As IFES no combate à pandemia
Fábio Martins Bezerra(*)
Há cerca de um ano, no final de abril de 2019, Abraham Weintraub, então recém-empossado ministro da Educação no Governo Bolsonaro, após dois grandes atos cívicos nas ruas do Brasil (15 e 30 de Março) contra o anúncio dos cortes de 30% para custeio das Instituições Federais de Ensino Superior (IFES), resolvia contra-atacar a resistência heroica em defesa da Educação e passou a adotar a tática da chantagem financeira para com as Instituições de Ensino.
Calúnias e impropérios contra as Instituições Federais de Ensino passaram a ser editados semanalmente, chegando-se ao absurdo de tentar desmoralizar instituições que há décadas promovem ensino, pesquisa e extensão de qualidade.
As IFES passaram a ser acusadas de promoverem “balbúrdia” e de não cumprirem com seus preceitos institucionais, justificando assim futuras restrições orçamentárias do MEC. Para tanto, vídeos apócrifos e matérias de jornais antigas e descontextualizadas foram utilizadas como peças de uma grotesca montagem caricatural, falsa, deletéria e hipócrita.
À época três renomadas universidades foram alçadas ao crivo das acusações (UFBA, UNB e UFF), justamente instituições que se destacaram na resistência contra os cortes de custeio. Docentes, Departamentos de Ciências Humanas, entidades estudantis (CA’s e DCE’s) e sindicais foram arrolados como promotores dessa “balbúrdia” com recursos públicos e dessa forma as universidades mereceriam as restrições exemplares.
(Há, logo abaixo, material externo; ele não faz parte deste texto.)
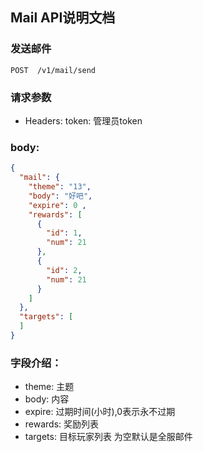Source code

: ## Mail API说明文档

### 发送邮件
```http request
POST  /v1/mail/send
```

### 请求参数
 * Headers: token: 管理员token
### body: 
```json
{
  "mail": {
    "theme": "13",
    "body": "好吧",
    "expire": 0 ,
    "rewards": [
      {
        "id": 1,
        "num": 21
      },
      {
        "id": 2,
        "num": 21
      }
    ]
  },
  "targets": [
  ]
}
```
### 字段介绍：
 *  theme: 主题  
 *  body: 内容  
 *  expire: 过期时间(小时),0表示永不过期
 *  rewards: 奖励列表
 *  targets: 目标玩家列表 为空默认是全服邮件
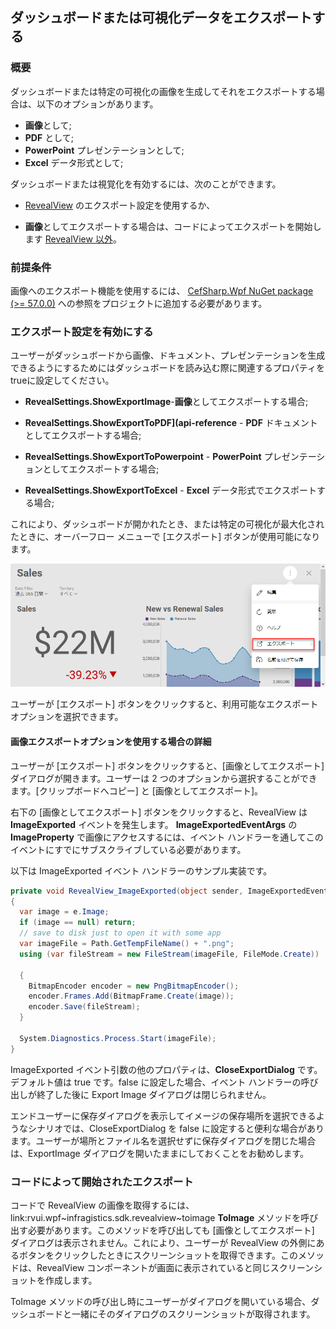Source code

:## ダッシュボードまたは可視化データをエクスポートする

### 概要

ダッシュボードまたは特定の可視化の画像を生成してそれをエクスポートする場合は、以下のオプションがあります。

- **画像**として;
- **PDF** として;
- **PowerPoint** プレゼンテーションとして;
- **Excel** データ形式として;

ダッシュボードまたは視覚化を有効するには、次のことができます。

  - [RevealView](＃enable-export-revealview) のエクスポート設定を使用するか、

  - **画像**としてエクスポートする場合は、コードによってエクスポートを開始します [RevealView 以外](#programmatically-initiated-export)。


### 前提条件

画像へのエクスポート機能を使用するには、 [CefSharp.Wpf NuGet package (\>= 57.0.0)](~/jp/developer/general/setup-configuration-desktop.md) への参照をプロジェクトに追加する必要があります。

<a name='enable-export-revealview'></a>

### エクスポート設定を有効にする

ユーザーがダッシュボードから画像、ドキュメント、プレゼンテーションを生成できるようにするためにはダッシュボードを読み込む際に関連するプロパティをtrueに設定してください。

- __RevealSettings.ShowExportImage__-**画像**としてエクスポートする場合;

- __RevealSettings.ShowExportToPDF](api-reference__ - **PDF** ドキュメントとしてエクスポートする場合;

- __RevealSettings.ShowExportToPowerpoint__ - **PowerPoint** プレゼンテーションとしてエクスポートする場合;

- __RevealSettings.ShowExportToExcel__ - **Excel** データ形式でエクスポートする場合;

これにより、ダッシュボードが開かれたとき、または特定の可視化が最大化されたときに、オーバーフロー メニューで [エクスポート] ボタンが使用可能になります。

![Export button for dashboards enabled SDK](images/export-button-dashboard-SDK.png)

ユーザーが [エクスポート] ボタンをクリックすると、利用可能なエクスポートオプションを選択できます。

#### 画像エクスポートオプションを使用する場合の詳細

ユーザーが [エクスポート] ボタンをクリックすると、[画像としてエクスポート] ダイアログが開きます。ユーザーは 2 つのオプションから選択することができます。[クリップボードへコピー] と [画像としてエクスポート]。

右下の [画像としてエクスポート] ボタンをクリックすると、RevealView は __ImageExported__ イベントを発生します。 __ImageExportedEventArgs__ の __ImageProperty__ で画像にアクセスするには、イベント ハンドラーを通してこのイベントにすでにサブスクライブしている必要があります。

以下は ImageExported イベント ハンドラーのサンプル実装です。

``` csharp
private void RevealView_ImageExported(object sender, ImageExportedEventArgs e)
{
  var image = e.Image;
  if (image == null) return;
  // save to disk just to open it with some app
  var imageFile = Path.GetTempFileName() + ".png";
  using (var fileStream = new FileStream(imageFile, FileMode.Create))

  {
    BitmapEncoder encoder = new PngBitmapEncoder();
    encoder.Frames.Add(BitmapFrame.Create(image));
    encoder.Save(fileStream);
  }

  System.Diagnostics.Process.Start(imageFile);
}
```

ImageExported イベント引数の他のプロパティは、__CloseExportDialog__ です。デフォルト値は true です。false に設定した場合、イベント ハンドラーの呼び出しが終了した後に Export Image ダイアログは閉じられません。

エンドユーザーに保存ダイアログを表示してイメージの保存場所を選択できるようなシナリオでは、CloseExportDialog を false に設定すると便利な場合があります。ユーザーが場所とファイル名を選択せず​​に保存ダイアログを閉じた場合は、ExportImage ダイアログを開いたままにしておくことをお勧めします。

<a name='programmatically-initiated-export'></a>

### コードによって開始されたエクスポート

コードで RevealView の画像を取得するには、link:rvui.wpf~infragistics.sdk.revealview~toimage __ToImage__ メソッドを呼び出す必要があります。このメソッドを呼び出しても [画像としてエクスポート] ダイアログは表示されません。これにより、ユーザーが RevealView の外側にあるボタンをクリックしたときにスクリーンショットを取得できます。このメソッドは、RevealView コンポーネントが画面に表示されていると同じスクリーンショットを作成します。

ToImage メソッドの呼び出し時にユーザーがダイアログを開いている場合、ダッシュボードと一緒にそのダイアログのスクリーンショットが取得されます。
Naquele período o MEC já gestava o malfadado projeto de privatização das IFES que foi batizado com o nome “Future-se” e que simplesmente colocava no colo da iniciativa privada todo o potencial de pesquisa, ensino e extensão que as IFES possuem.
Desde Julho de 2019 as tensões e investidas do MEC contra as IFES têm ditado o ritmo da vida acadêmica, sem que isso tenha, por sua vez, alterado ou estagnado o compromisso dos servidores públicos em manter o bom funcionamento de nossas instituições de ensino, apesar das reduções de recursos, a suspensão de concursos públicos e o desrespeito à escolha democrática de dirigentes que ocorreram em diversas instituições.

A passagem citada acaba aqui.